Der kommt nun aber offenbar recht schnell: Die CDU, deren Vorstand am Sonntag und Montag zu einer Klausurtagung zusammenkommt, kündigte am Freitag überraschend eine Pressekonferenz von Merkel für Sonntagabend an. In der Partei wird erwartet, dass die Kanzlerin dort ihre erneute Kandidatur verkündet.
Bundeskanzlerin Angela Merkel
Doch auch wenn sie wieder antritt und gewählt werden sollte – als neue Führerin der westlichen Welt, zu der sie in den letzten Tagen manche Medien erklärt haben, mag sich Merkel nicht sehen. „Ein Mensch allein kann niemals alles lösen, sondern wir sind nur gemeinsam stark“, sagte sie am Freitag nach dem Sechsergipfel. Aber natürlich, fügte sie in ihrer gewohnten Nüchternheit dazu, gehöre es zu ihrer Aufgabe als Bundeskanzlerin, „auch für den Zusammenhalt Europas und für den Erfolg Europas zu arbeiten“.
Schwere Zeiten
Im Vergleich zu Obama, der sich in Berlin gut gelaunt und redselig präsentiert hatte, wirkte Merkel nach dem Gipfel angespannt. Das dürfte nicht nur daran liegen, dass international schwere Zeiten vor ihr liegen: Weder zum Thema Syrien noch zur Ukraine gab es beim Sechsertreffen Fortschritte zu vermelden, das Flüchtlingsthema wurde kaum angesprochen.
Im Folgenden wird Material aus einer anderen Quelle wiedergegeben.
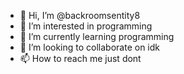 - 👋 Hi, I’m @backroomsentity8
- 👀 I’m interested in programming
- 🌱 I’m currently learning programming
- 💞️ I’m looking to collaborate on idk
- 📫 How to reach me just dont

<!---
backroomsentity8/backroomsentity8 is a ✨ special ✨ repository because its `README.md` (this file) appears on your GitHub profile.
You can click the Preview link to take a look at your changes.
--->
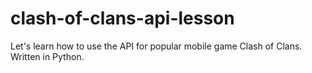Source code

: # clash-of-clans-api-lesson
Let's learn how to use the API for popular mobile game Clash of Clans. Written in Python.
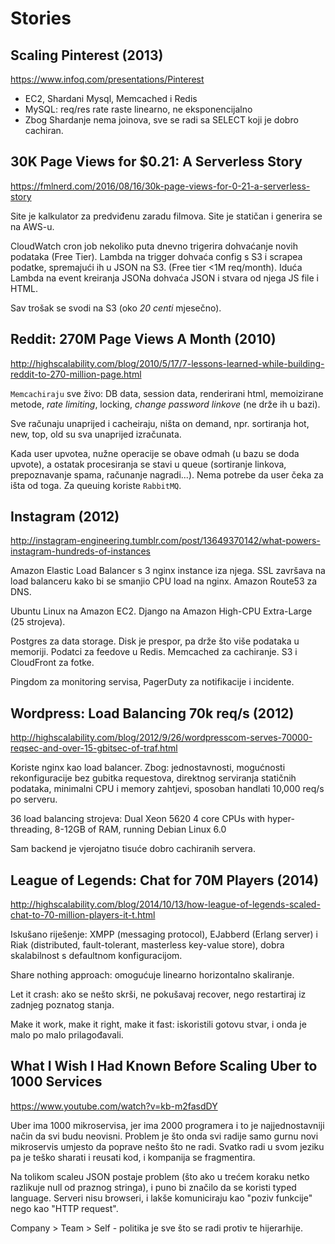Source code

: # Stories

## Scaling Pinterest (2013)

https://www.infoq.com/presentations/Pinterest

* EC2, Shardani Mysql, Memcached i Redis
* MySQL: req/res rate raste linearno, ne eksponencijalno
* Zbog Shardanje nema joinova, sve se radi sa SELECT koji je dobro cachiran.

## 30K Page Views for $0.21: A Serverless Story

https://fmlnerd.com/2016/08/16/30k-page-views-for-0-21-a-serverless-story

Site je kalkulator za predviđenu zaradu filmova. Site je statičan i generira se na AWS-u.

CloudWatch cron job nekoliko puta dnevno trigerira dohvaćanje novih podataka (Free Tier). Lambda na trigger dohvaća config s S3 i scrapea podatke, spremajući ih u JSON na S3. (Free tier <1M req/month). Iduća Lambda na event kreiranja JSONa dohvaća JSON i stvara od njega JS file i HTML.

Sav trošak se svodi na S3 (oko *20 centi* mjesečno).

## Reddit: 270M Page Views A Month (2010)

http://highscalability.com/blog/2010/5/17/7-lessons-learned-while-building-reddit-to-270-million-page.html

`Memcachiraju` sve živo: DB data, session data, renderirani html, memoizirane metode, *rate limiting*, locking, *change password linkove* (ne drže ih u bazi).

Sve računaju unaprijed i cacheiraju, ništa on demand, npr. sortiranja hot, new, top, old su sva unaprijed izračunata.

Kada user upvotea, nužne operacije se obave odmah (u bazu se doda upvote), a ostatak procesiranja se stavi u queue (sortiranje linkova, prepoznavanje spama, računanje nagradi...). Nema potrebe da user čeka za išta od toga. Za queuing koriste `RabbitMQ`.

## Instagram (2012)

http://instagram-engineering.tumblr.com/post/13649370142/what-powers-instagram-hundreds-of-instances

Amazon Elastic Load Balancer s 3 nginx instance iza njega. SSL završava na load balanceru kako bi se smanjio CPU load na nginx. Amazon Route53 za DNS.

Ubuntu Linux na Amazon EC2. Django na Amazon High-CPU Extra-Large (25 strojeva).

Postgres za data storage. Disk je prespor, pa drže što više podataka u memoriji. Podatci za feedove u Redis. Memcached za cachiranje. S3 i CloudFront za fotke.

Pingdom za monitoring servisa, PagerDuty za notifikacije i incidente.

## Wordpress: Load Balancing 70k req/s (2012)

http://highscalability.com/blog/2012/9/26/wordpresscom-serves-70000-reqsec-and-over-15-gbitsec-of-traf.html

Koriste nginx kao load balancer. Zbog: jednostavnosti, mogućnosti rekonfiguracije bez gubitka requestova, direktnog serviranja statičnih podataka, minimalni CPU i memory zahtjevi, sposoban handlati 10,000 req/s po serveru.

36 load balancing strojeva: Dual Xeon 5620 4 core CPUs with hyper-threading, 8-12GB of RAM, running Debian Linux 6.0

Sam backend je vjerojatno tisuće dobro cachiranih servera.

## League of Legends: Chat for 70M Players (2014)

http://highscalability.com/blog/2014/10/13/how-league-of-legends-scaled-chat-to-70-million-players-it-t.html

Iskušano riješenje: XMPP (messaging protocol), EJabberd (Erlang server) i Riak (distributed, fault-tolerant, masterless key-value store), dobra skalabilnost s defaultnom konfiguracijom.

Share nothing approach: omogućuje linearno horizontalno skaliranje.

Let it crash: ako se nešto skrši, ne pokušavaj recover, nego restartiraj iz zadnjeg poznatog stanja.

Make it work, make it right, make it fast: iskoristili gotovu stvar, i onda je malo po malo prilagođavali.

## What I Wish I Had Known Before Scaling Uber to 1000 Services

https://www.youtube.com/watch?v=kb-m2fasdDY

Uber ima 1000 mikroservisa, jer ima 2000 programera i to je najjednostavniji način da svi budu neovisni. Problem je što onda svi radije samo gurnu novi mikroservis umjesto da poprave nešto što ne radi. Svatko radi u svom jeziku pa je teško sharati i reusati kod, i kompanija se fragmentira.

Na tolikom scaleu JSON postaje problem (što ako u trećem koraku netko razlikuje null od praznog stringa), i puno bi značilo da se koristi typed language. Serveri nisu browseri, i lakše komuniciraju kao "poziv funkcije" nego kao "HTTP request".

Company > Team > Self - politika je sve što se radi protiv te hijerarhije.
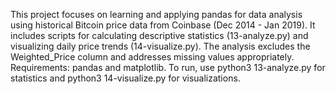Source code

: This project focuses on learning and applying pandas for data analysis using historical Bitcoin price data from Coinbase (Dec 2014 - Jan 2019). It includes scripts for calculating descriptive statistics (13-analyze.py) and visualizing daily price trends (14-visualize.py). The analysis excludes the Weighted_Price column and addresses missing values appropriately. Requirements: pandas and matplotlib. To run, use python3 13-analyze.py for statistics and python3 14-visualize.py for visualizations.
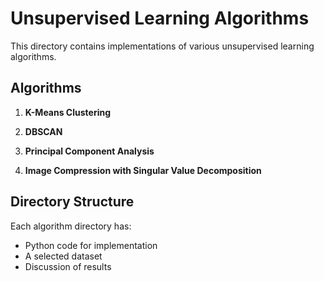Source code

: # Unsupervised Learning Algorithms

This directory contains implementations of various unsupervised learning algorithms. 

## Algorithms

1. **K-Means Clustering**


2. **DBSCAN**
   

3. **Principal Component Analysis**
   

4. **Image Compression with Singular Value Decomposition**
   

## Directory Structure
Each algorithm directory has:
- Python code for implementation
- A selected dataset
- Discussion of results
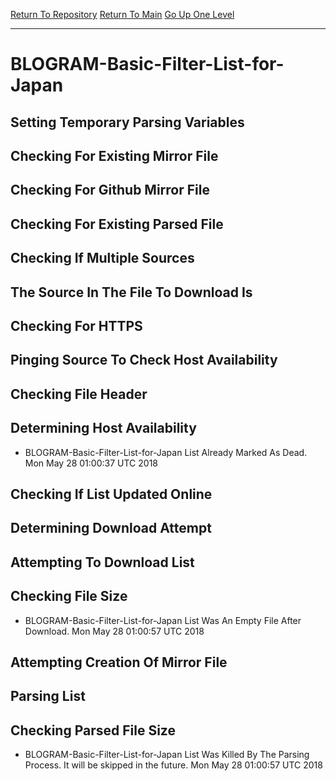 [Return To Repository](https://github.com/deathbybandaid/piholeparser/)
[Return To Main](https://github.com/deathbybandaid/piholeparser/blob/master/RecentRunLogs/Mainlog.md)
[Go Up One Level](https://github.com/deathbybandaid/piholeparser/blob/master/RecentRunLogs/TopLevelScripts/30-Processing-External-Blacklists.md)
____________________________________
# BLOGRAM-Basic-Filter-List-for-Japan
## Setting Temporary Parsing Variables
## Checking For Existing Mirror File
## Checking For Github Mirror File
## Checking For Existing Parsed File
## Checking If Multiple Sources
## The Source In The File To Download Is
## Checking For HTTPS
## Pinging Source To Check Host Availability
## Checking File Header
## Determining Host Availability
* BLOGRAM-Basic-Filter-List-for-Japan List Already Marked As Dead. Mon May 28 01:00:37 UTC 2018
## Checking If List Updated Online
## Determining Download Attempt
## Attempting To Download List
## Checking File Size
* BLOGRAM-Basic-Filter-List-for-Japan List Was An Empty File After Download. Mon May 28 01:00:57 UTC 2018
## Attempting Creation Of Mirror File
## Parsing List
## Checking Parsed File Size
* BLOGRAM-Basic-Filter-List-for-Japan List Was Killed By The Parsing Process. It will be skipped in the future. Mon May 28 01:00:57 UTC 2018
Obama ist nur noch wenige Wochen im Amt, und ihre europäischen Partner haben derzeit andere Sorgen. Theresa May in Großbritannien muss den Brexit organisieren, der französische Präsident François Hollande seinen Posten gegen die Rechtsextreme Marine Le Pen verteidigen, und Italien und Spanien kämpfen noch immer mit der Wirtschaftskrise.
Und auch in der Heimat hat sich ein geplanter Coup von Merkel offenbar in letzter Minute in eine Niederlage verwandelt. Wie mehrere Medien am Freitag berichteten, wollte die Kanzlerin die ehemalige Bundesbeauftragte für die Stasiunterlagen und Grünen-Politikerin Marianne Birthler als Kandidatin für das Amt der Bundespräsidentin nominieren. Diese habe zunächst Bereitschaft signalisiert, hieß es; auch die Grünen und die CSU hätten bereits ihr Einverständnis erklärt, so dass eine Mehrheit gesichert gewesen wäre.
Doch kurz vor Beginn des entscheidenden Treffens am vergangenen Sonntag habe Birthler, die wie Merkel aus der DDR-Bürgerrechtsbewegung stammt, einen Rückzieher gemacht, berichten FAZ und Süddeutsche Zeitung. Daraufhin stand die Kanzlerin ohne eigenen Vorschlag da und musste schließlich ihre Unterstützung für den SPD-Kandidaten Frank-Walter Steinmeier erklären. Im Berliner Machtspiel stößt offenbar auch die angeblich mächtigste Frau der Welt bisweilen an ihre Grenzen.